Wednesday, May 25, 2005

Me bitter? Nah ...

I called Sam yesterday after he messaged me. Haven’t spoken to him for some time now.

One of the first things he asked me was whether I was seeing anyone. The more important question of how did I do for my exam came much later. Which I think implied how he actually thinks.

Oh, he even queried whether there were any cute guys during my exam. Seriously I don’t see how that is relevant. It was an exam. The exam should and does take precedent over everything else.

Later, he told me he will be taking Japanese classes next month and repeated his question of why didn’t I want to learn Japanese too. He also mentioned there is a really cute guy in his class.

And I thought I was sex obsessive.

For someone who declares that he is going to be celibate for the rest of his life, I find his behaviour contradictory. It even smacks of hypocrisy.

It goes to show that one’s identity is very much influenced by one’s sexuality. You can never run away from who you are.

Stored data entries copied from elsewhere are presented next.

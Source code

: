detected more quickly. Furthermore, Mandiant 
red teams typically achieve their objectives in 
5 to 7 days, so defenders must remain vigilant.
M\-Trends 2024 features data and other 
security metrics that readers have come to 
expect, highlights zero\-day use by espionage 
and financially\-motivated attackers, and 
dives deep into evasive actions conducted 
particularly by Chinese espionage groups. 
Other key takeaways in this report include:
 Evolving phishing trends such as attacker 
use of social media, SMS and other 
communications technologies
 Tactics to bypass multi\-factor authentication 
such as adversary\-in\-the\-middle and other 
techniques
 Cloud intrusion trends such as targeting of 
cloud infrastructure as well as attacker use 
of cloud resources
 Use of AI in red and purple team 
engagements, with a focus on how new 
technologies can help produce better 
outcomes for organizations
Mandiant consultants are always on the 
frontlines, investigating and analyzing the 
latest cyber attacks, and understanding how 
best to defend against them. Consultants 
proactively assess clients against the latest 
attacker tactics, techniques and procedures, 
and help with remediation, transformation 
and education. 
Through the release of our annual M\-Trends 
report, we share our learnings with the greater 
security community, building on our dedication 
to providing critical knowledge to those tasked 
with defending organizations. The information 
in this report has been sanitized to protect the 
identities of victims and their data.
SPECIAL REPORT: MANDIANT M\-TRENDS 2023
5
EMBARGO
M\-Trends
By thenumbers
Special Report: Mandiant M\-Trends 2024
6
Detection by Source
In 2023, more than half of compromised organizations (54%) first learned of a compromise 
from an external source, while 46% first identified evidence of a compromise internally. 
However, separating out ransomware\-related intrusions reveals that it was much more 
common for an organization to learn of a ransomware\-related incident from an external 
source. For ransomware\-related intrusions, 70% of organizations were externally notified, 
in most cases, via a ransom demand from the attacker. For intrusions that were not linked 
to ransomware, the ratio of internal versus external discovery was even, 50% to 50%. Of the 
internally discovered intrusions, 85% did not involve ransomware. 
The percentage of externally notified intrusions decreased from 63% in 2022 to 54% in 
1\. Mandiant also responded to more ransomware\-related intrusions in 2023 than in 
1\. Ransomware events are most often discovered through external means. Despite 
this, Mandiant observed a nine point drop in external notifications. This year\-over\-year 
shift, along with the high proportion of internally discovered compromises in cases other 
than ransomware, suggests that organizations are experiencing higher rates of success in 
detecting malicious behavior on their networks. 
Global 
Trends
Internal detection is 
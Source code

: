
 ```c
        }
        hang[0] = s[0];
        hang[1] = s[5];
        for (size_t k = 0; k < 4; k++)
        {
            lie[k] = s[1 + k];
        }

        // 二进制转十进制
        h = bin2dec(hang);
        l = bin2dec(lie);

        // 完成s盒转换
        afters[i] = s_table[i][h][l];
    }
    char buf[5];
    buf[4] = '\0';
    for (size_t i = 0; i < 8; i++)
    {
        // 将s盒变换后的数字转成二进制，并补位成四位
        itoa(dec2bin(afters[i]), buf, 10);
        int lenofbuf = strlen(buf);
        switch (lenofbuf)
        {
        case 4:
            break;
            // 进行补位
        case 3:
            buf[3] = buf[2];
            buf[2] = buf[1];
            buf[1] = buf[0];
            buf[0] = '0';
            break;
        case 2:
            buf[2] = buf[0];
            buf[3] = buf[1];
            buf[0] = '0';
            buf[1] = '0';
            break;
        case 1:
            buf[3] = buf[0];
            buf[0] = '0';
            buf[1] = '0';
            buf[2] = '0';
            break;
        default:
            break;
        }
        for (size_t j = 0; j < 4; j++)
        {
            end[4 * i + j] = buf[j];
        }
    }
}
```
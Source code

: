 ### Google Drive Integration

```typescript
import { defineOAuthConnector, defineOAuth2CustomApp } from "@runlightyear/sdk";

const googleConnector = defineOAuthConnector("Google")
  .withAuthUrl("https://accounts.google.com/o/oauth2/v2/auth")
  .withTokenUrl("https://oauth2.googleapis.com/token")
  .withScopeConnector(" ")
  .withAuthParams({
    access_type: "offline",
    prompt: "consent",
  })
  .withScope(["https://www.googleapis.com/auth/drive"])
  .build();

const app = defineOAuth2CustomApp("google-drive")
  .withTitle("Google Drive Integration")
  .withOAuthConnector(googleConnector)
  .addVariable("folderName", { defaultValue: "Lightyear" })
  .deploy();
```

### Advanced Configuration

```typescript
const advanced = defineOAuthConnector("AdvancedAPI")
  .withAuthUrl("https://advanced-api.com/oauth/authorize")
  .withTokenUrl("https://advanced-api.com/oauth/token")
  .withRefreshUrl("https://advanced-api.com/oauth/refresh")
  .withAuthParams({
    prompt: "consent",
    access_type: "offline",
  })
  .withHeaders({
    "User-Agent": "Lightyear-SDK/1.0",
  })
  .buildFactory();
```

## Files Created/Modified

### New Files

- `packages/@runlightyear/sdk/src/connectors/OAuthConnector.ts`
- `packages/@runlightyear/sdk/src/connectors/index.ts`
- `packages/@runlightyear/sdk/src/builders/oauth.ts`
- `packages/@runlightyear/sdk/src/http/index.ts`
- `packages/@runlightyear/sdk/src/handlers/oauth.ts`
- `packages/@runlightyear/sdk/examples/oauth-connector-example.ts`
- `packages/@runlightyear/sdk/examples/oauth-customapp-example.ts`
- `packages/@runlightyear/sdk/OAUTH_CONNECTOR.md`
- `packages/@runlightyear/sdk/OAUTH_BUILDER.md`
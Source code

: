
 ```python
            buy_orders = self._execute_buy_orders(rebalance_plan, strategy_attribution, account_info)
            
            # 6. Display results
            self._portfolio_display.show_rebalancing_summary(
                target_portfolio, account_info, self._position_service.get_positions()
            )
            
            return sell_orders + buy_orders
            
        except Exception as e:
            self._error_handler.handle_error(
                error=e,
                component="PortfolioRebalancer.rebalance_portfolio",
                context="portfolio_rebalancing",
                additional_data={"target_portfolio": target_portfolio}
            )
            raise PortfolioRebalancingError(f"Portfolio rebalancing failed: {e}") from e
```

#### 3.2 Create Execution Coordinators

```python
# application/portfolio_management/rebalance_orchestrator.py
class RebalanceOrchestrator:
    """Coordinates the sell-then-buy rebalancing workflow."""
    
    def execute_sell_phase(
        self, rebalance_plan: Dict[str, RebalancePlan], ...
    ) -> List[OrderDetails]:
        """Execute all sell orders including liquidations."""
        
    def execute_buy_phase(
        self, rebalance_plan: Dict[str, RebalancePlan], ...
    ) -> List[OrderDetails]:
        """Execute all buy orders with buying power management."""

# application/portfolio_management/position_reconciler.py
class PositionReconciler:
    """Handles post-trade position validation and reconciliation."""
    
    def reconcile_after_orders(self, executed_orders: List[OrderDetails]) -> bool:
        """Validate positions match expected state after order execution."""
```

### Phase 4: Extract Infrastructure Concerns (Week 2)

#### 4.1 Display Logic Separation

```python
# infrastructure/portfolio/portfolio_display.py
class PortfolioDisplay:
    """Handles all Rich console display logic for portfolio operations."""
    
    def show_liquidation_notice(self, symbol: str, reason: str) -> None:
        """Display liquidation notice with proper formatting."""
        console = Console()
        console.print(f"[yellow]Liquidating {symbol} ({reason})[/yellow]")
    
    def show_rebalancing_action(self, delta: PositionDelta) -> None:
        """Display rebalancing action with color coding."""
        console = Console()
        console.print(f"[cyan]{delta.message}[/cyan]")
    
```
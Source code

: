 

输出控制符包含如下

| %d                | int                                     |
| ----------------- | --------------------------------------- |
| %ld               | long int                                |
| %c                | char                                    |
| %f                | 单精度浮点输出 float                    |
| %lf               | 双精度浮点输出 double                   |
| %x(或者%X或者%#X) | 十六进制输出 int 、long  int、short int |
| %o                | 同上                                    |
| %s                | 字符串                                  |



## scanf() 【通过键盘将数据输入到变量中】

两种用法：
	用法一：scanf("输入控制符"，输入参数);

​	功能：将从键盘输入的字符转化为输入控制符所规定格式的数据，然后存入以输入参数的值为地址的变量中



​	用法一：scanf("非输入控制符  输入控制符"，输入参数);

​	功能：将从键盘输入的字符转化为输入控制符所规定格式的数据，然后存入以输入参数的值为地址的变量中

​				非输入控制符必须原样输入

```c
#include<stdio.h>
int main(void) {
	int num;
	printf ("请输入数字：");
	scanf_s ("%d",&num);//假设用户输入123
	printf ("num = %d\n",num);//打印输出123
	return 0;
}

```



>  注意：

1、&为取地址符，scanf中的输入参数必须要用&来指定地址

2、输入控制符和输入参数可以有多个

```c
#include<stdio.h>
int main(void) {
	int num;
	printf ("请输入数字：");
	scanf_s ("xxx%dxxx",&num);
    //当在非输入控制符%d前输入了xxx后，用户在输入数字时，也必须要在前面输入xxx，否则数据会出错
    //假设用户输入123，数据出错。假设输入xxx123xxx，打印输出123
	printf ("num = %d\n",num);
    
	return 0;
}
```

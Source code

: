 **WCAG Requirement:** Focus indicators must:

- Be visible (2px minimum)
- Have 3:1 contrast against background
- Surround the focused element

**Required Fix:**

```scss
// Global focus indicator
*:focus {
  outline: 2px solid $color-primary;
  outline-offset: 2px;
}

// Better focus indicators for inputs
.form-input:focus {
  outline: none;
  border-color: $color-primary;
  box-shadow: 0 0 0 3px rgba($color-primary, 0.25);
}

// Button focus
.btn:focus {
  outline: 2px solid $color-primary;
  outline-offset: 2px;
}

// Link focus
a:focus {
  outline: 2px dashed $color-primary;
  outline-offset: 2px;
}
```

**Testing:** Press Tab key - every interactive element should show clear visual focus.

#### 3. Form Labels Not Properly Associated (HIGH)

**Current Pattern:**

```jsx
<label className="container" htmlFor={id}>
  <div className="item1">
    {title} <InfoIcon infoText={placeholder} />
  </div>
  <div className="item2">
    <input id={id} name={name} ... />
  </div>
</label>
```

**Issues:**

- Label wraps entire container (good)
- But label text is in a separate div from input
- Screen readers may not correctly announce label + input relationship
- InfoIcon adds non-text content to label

I have asked whether he is suppressing his sexuality. He replied affirmative and admitted it is hard. He even corrected that it is not suppressing, but renouncing. Consciously going against a trait that is genetically imprinted and inborn, a quality that in no way is wrong or harmful to anyone.

I think I sound a little bitter. After all, he did reject my advances. *blush* Still, I think that a person should be consistent. If one has decided to not do something and openly said so, he has to be true to that.

Perhaps I am bitter. As he did mentioned that he will introduce guys to me. It hasn’t happen till now, except for once. When I asked him when is he going to do that, he claimed that I haven’t introduce anyone to him either. Hello, aren’t you the celibate one?

If he chooses to be celibate and not going to have a romantic relationship, why still seek out gay guys? Shouldn’t he be meeting anyone and everyone and not just gays?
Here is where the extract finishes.